3.4
Met betrekking tot de vordering ad 5. verweert [Gedaagde na verwijzing] zich als volgt. Hij zou de huurverplichtingen eerst overnemen wanneer de verhuurder uitdrukkelijk akkoord zou zijn met overname door hem van het huurcontract. Aangezien dhr. [O.] van de Readshop volgens [Gedaagde na verwijzing] op 15 juni 1999 heeft gebeld met de mededeling dat hij in opdracht van [Eiser na verwijzing] moest zeggen dat de verhuurder niet met overname akkoord ging, was hij vrij om uit te zien naar andere bedrijfsruimte.
Ter comparitie is van de zijde van [Eiser na verwijzing] aangevoerd dat [O.], als die al gebeld zou hebben, niet namens [Eiser na verwijzing] verklaard zou hebben. Gezien die - door [Gedaagde na verwijzing] niet weersproken - betwisting van volmachtverlening terzake de bewuste mededeling aan [O.], doet niet terzake of [O.] daadwerkelijk heeft medegedeeld dat de verhuurder niet met overname akkoord gaan. Een mogelijke uitlating in die zin kan niet aan [Eiser na verwijzing] worden toegerekend. De rechtbank verwerpt derhalve dit verweer van [Gedaagde na verwijzing].
[Gedaagde na verwijzing]' stelling dat (nog) geen huurovereenkomst bestond, is, gelet op voornoemd verweer, het vaststaande feit dat het de bedoeling van partijen was dat [Gedaagde na verwijzing] de bedrijfsruimte aan [adres] zou betrekken, en daar ook daadwerkelijk van 10 mei 1999 tot 4 juli 1999 gebruik van heeft gemaakt, en VastNeds bereidheid medewerking aan indeplaatsstelling door [Gedaagde na verwijzing] te verlenen, te weinig onderbouwd om [Eiser na verwijzing]s stelling dat [Gedaagde na verwijzing] vanwege de gemaakte afspraken de indeplaatsstellingsovereenkomst moest ondertekenen, te ontkrachten.

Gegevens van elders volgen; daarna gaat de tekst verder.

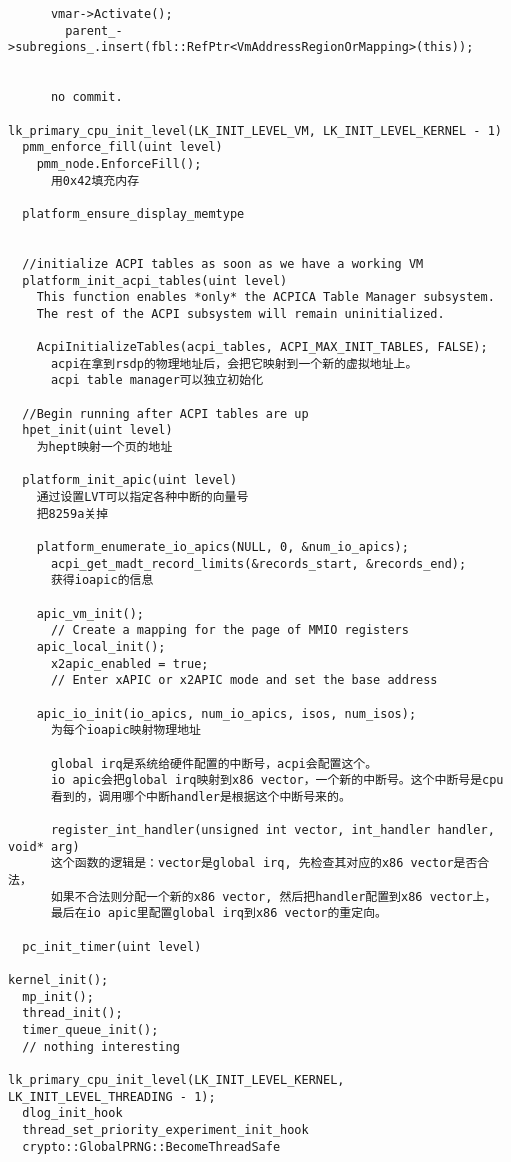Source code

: \begin{verbatim}
      vmar->Activate();
        parent_->subregions_.insert(fbl::RefPtr<VmAddressRegionOrMapping>(this));
      
      
      no commit.

lk_primary_cpu_init_level(LK_INIT_LEVEL_VM, LK_INIT_LEVEL_KERNEL - 1)
  pmm_enforce_fill(uint level)
    pmm_node.EnforceFill();
      用0x42填充内存

  platform_ensure_display_memtype


  //initialize ACPI tables as soon as we have a working VM
  platform_init_acpi_tables(uint level)
    This function enables *only* the ACPICA Table Manager subsystem.
    The rest of the ACPI subsystem will remain uninitialized.

    AcpiInitializeTables(acpi_tables, ACPI_MAX_INIT_TABLES, FALSE);
      acpi在拿到rsdp的物理地址后，会把它映射到一个新的虚拟地址上。
      acpi table manager可以独立初始化
  
  //Begin running after ACPI tables are up
  hpet_init(uint level)
    为hept映射一个页的地址

  platform_init_apic(uint level)
    通过设置LVT可以指定各种中断的向量号
    把8259a关掉

    platform_enumerate_io_apics(NULL, 0, &num_io_apics);
      acpi_get_madt_record_limits(&records_start, &records_end);
      获得ioapic的信息

    apic_vm_init();
      // Create a mapping for the page of MMIO registers
    apic_local_init();
      x2apic_enabled = true;
      // Enter xAPIC or x2APIC mode and set the base address

    apic_io_init(io_apics, num_io_apics, isos, num_isos);
      为每个ioapic映射物理地址

      global irq是系统给硬件配置的中断号，acpi会配置这个。
      io apic会把global irq映射到x86 vector，一个新的中断号。这个中断号是cpu
      看到的，调用哪个中断handler是根据这个中断号来的。

      register_int_handler(unsigned int vector, int_handler handler, void* arg)
      这个函数的逻辑是：vector是global irq, 先检查其对应的x86 vector是否合法，
      如果不合法则分配一个新的x86 vector, 然后把handler配置到x86 vector上，
      最后在io apic里配置global irq到x86 vector的重定向。

  pc_init_timer(uint level)

kernel_init();
  mp_init();
  thread_init();
  timer_queue_init();
  // nothing interesting

lk_primary_cpu_init_level(LK_INIT_LEVEL_KERNEL, LK_INIT_LEVEL_THREADING - 1);
  dlog_init_hook
  thread_set_priority_experiment_init_hook
  crypto::GlobalPRNG::BecomeThreadSafe


\end{verbatim}
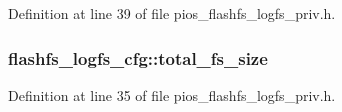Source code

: Definition at line 39 of file pios\-\_\-flashfs\-\_\-logfs\-\_\-priv.\-h.

\hypertarget{group___p_i_o_s___f_l_a_s_h_f_s_ga36ee534fa25bdd1bece22e997e3ba800}{
\subsubsection[{total\-\_\-fs\-\_\-size}]{ flashfs\-\_\-logfs\-\_\-cfg\-::total\-\_\-fs\-\_\-size}}\label{group___p_i_o_s___f_l_a_s_h_f_s_ga36ee534fa25bdd1bece22e997e3ba800}


Definition at line 35 of file pios\-\_\-flashfs\-\_\-logfs\-\_\-priv.\-h.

[Gedaagde na verwijzing]' stelling dat hij door [Eiser na verwijzing] voor de door hem gestelde gevorderde schadevergoeding tengevolge van achterstallige huurpenningen in gebreke gesteld had moeten worden, miskent het bepaalde artikel 6:83 sub b BW - inhoudende dat het verzuim zonder ingebrekestelling intreedt wanneer de verbintenis strekt tot schadevergoeding als bedoeld in artikel 74 lid 1 en de verbintenis niet terstond wordt nagekomen -. De rechtbank verwerpt derhalve dat verweer.
Nu vast staat dat [Eiser na verwijzing] de huurpenningen van mei 1999 tot en met december 1999 aan VastNed heeft betaald, terwijl die gelet op de verplichting van [Gedaagde na verwijzing] om mee te werken aan indeplaatsstelling van hem als huurder, eigenlijk voor rekening van [Gedaagde na verwijzing] hadden horen te komen, zal de rechtbank conform [Eiser na verwijzing]s vordering die huurpenningen, vermeerderd met wettelijke rente en incassokosten, als zijnde onweersproken schadebedragen toewijzen.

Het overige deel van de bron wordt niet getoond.